Train/val/test splits are not all required to be present; if any are not present, the corresponding .{split}_dataloader() will raise an error if called. Arbitrary split names are also allowed, though train, val, and test are expected for the ADLDataModule.{train|val|test}_dataloader() methods expected by pytorch lightning.

Note

The underlying (transformed) dataset is cached (i.e. the same dataset object will be used on each call), but the dataloader container is not.

Type Parameters
  • Raw: raw data loaded from the dataset.
  • Transformed: data following CPU-side transform.
  • Collated: data format after collation; should be in pytorch tensors.
  • Processed: data after GPU-side transform.

Parameters:

Name Type Description Default
dataset Mapping[str, Callable[[], Dataset[Raw]] | Dataset[Raw]]

datasets or dataset constructors for each split.

required
transforms Pipeline[Raw, Transformed, Collated, Processed]

data transforms to apply.

required
batch_size int

dataloader batch size.

32
samples int | Sequence[int]

number of validation-set samples to prefetch for visualizations (or a list of indices to use). Note that these samples are always held in memory!
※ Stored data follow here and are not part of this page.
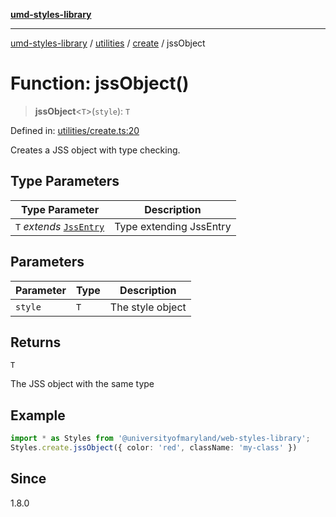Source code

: [**umd-styles-library**](../../../../README.md)

***

[umd-styles-library](../../../../modules.md) / [utilities](../../../README.md) / [create](../README.md) / jssObject

# Function: jssObject()

> **jssObject**\<`T`\>(`style`): `T`

Defined in: [utilities/create.ts:20](https://github.com/UMD-Digital/design-system/blob/2d95010ba8e3e1595ebab66599330577b600c5fb/packages/styles/source/utilities/create.ts#L20)

Creates a JSS object with type checking.

## Type Parameters

| Type Parameter | Description |
| ------ | ------ |
| `T` *extends* [`JssEntry`](../../transform/interfaces/JssEntry.md) | Type extending JssEntry |

## Parameters

| Parameter | Type | Description |
| ------ | ------ | ------ |
| `style` | `T` | The style object |

## Returns

`T`

The JSS object with the same type

## Example

```typescript
import * as Styles from '@universityofmaryland/web-styles-library';
Styles.create.jssObject({ color: 'red', className: 'my-class' })
```

## Since

1.8.0

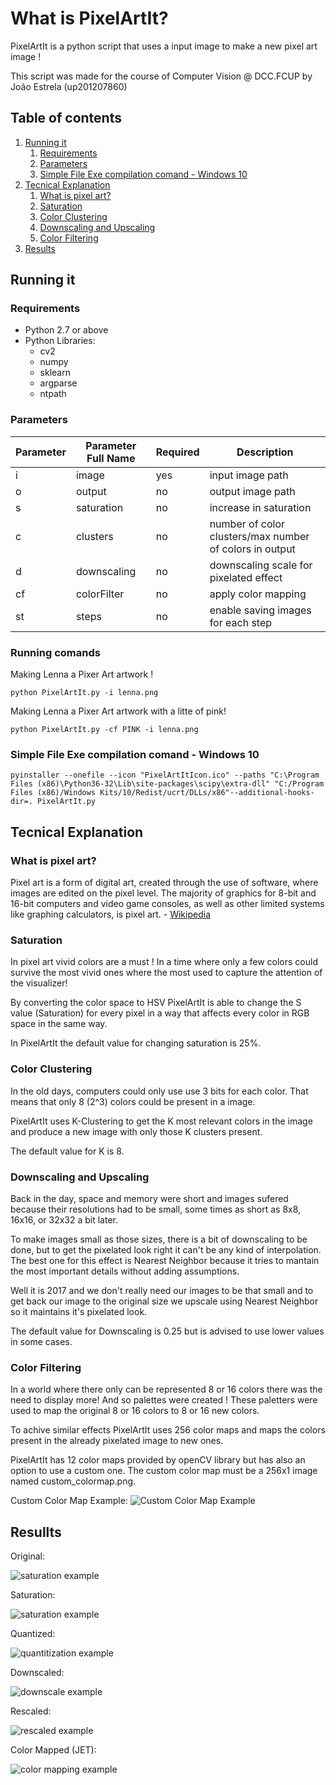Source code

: # What is PixelArtIt?
PixelArtIt is a python script that uses a input image to make a new pixel art image !

This script was made for the course of Computer Vision @ DCC.FCUP by João Estrela (up201207860)

## Table of contents
1. [Running it](#running-it)
    1. [Requirements](#requirements)
    2. [Parameters](#parameters)
    2. [Simple File Exe compilation comand - Windows 10](#simple-file-exe-compilation-comand---windows-10)
2. [Tecnical Explanation](#tecnical-explanation)
    1. [What is pixel art?](#what-is-pixel-art)
    2. [Saturation](#saturation)
    3. [Color Clustering](#color-clustering)
    4. [Downscaling and Upscaling](#downscaling-and-upscaling)
    5. [Color Filtering](#color-filtering)
3. [Results](#results)

## Running it
### Requirements
* Python 2.7 or above
* Python Libraries:
    - cv2
    - numpy
    - sklearn
    - argparse
    - ntpath

### Parameters

| Parameter | Parameter Full Name | Required | Description                                             |
|-----------|---------------------|----------|---------------------------------------------------------|
| i         | image               | yes      | input image path                                        |
| o         | output              | no       | output image path                                       |
| s         | saturation          | no       | increase in saturation                                  |
| c         | clusters            | no       | number of color clusters/max number of colors in output |
| d         | downscaling         | no       | downscaling scale for pixelated effect                  |
| cf        | colorFilter         | no       | apply color mapping                                     |
| st        | steps               | no       | enable saving images for each step                      |

### Running comands
Making Lenna a Pixer Art artwork !
```
python PixelArtIt.py -i lenna.png
```
Making Lenna a Pixer Art artwork with a litte of pink!
```
python PixelArtIt.py -cf PINK -i lenna.png
```

### Simple File Exe compilation comand - Windows 10
```
pyinstaller --onefile --icon "PixelArtItIcon.ico" --paths "C:\Program Files (x86)\Python36-32\Lib\site-packages\scipy\extra-dll" "C:/Program Files (x86)/Windows Kits/10/Redist/ucrt/DLLs/x86"--additional-hooks-dir=. PixelArtIt.py
```

## Tecnical Explanation

### What is pixel art?

Pixel art is a form of digital art, created through the use of software, where images are edited on the pixel level.
The majority of graphics for 8-bit and 16-bit computers and video game consoles, as well as other limited systems like graphing calculators, is pixel art. - [Wikipedia](https://en.wikipedia.org/wiki/Pixel_art)

### Saturation

In pixel art vivid colors are a must ! In a time where only a few colors could survive the most vivid ones where the most used to capture the attention of the visualizer!

By converting the color space to HSV PixelArtIt is able to change the S value (Saturation) for every pixel in a way that affects every color in RGB space in the same way.

In PixelArtIt the default value for changing saturation is 25%.

### Color Clustering

In the old days, computers could only use use 3 bits for each color. That means that only 8 (2^3) colors could be present in a image.

PixelArtIt uses K-Clustering to get the K most relevant colors in the image and produce a new image with only those K clusters present.

The default value for K is 8.

### Downscaling and Upscaling

Back in the day, space and memory were short and images sufered because their resolutions had to be small, some times as short as 8x8, 16x16, or 32x32 a bit later.

To make images small as those sizes, there is a bit of downscaling to be done, but to get the pixelated look right it can't be any kind of interpolation. The best one for this effect is Nearest Neighbor because it tries to mantain the most important details without adding assumptions.

Well it is 2017 and we don't really need our images to be that small and to get back our image to the original size we upscale using Nearest Neighbor so it maintains it's pixelated look.

The default value for Downscaling is 0.25 but is advised to use lower values in some cases.

### Color Filtering

In a world where there only can be represented 8 or 16 colors there was the need to display more! And so palettes were created !
These paletters were used to map the original 8 or 16 colors to 8 or 16 new colors.

To achive similar effects PixelArtIt uses 256 color maps and maps the colors present in the already pixelated image to new ones.

PixelArtIt has 12 color maps provided by openCV library but has also an option to use a custom one. The custom color map must be a 256x1 image named custom_colormap.png.

Custom Color Map Example: ![Custom Color Map Example](./custom_colormap_example.png)

## Resullts
Original:

![saturation example](./lenna.png)

Saturation:

![saturation example](./lennaResults/lenna_saturated.png)

Quantized:

![quantitization example](./lennaResults/lenna_quantitized.png)

Downscaled:

![downscale example](./lennaResults/lenna_downscaled.png)

Rescaled:

![rescaled example](./lennaResults/lenna_rescaled.png)

Color Mapped (JET):

![color mapping example](./lennaResults/lenna_output.png)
Set samples=0 to disable.

0
num_workers int

number of worker processes during data loading and CPU-side processing.

32
prefetch_factor int

number of batches to fetch per worker.

2
subsample Mapping[str, int | float | None]

Sample only a (low-discrepancy) subset of samples on each split specified here instead of using all samples.

{}

Attributes:

Name Type Description
transforms

data transforms which should be applied to the data; in particular, a .forward() GPU batch-to-batch stage which is expected to be handled by downstream model code.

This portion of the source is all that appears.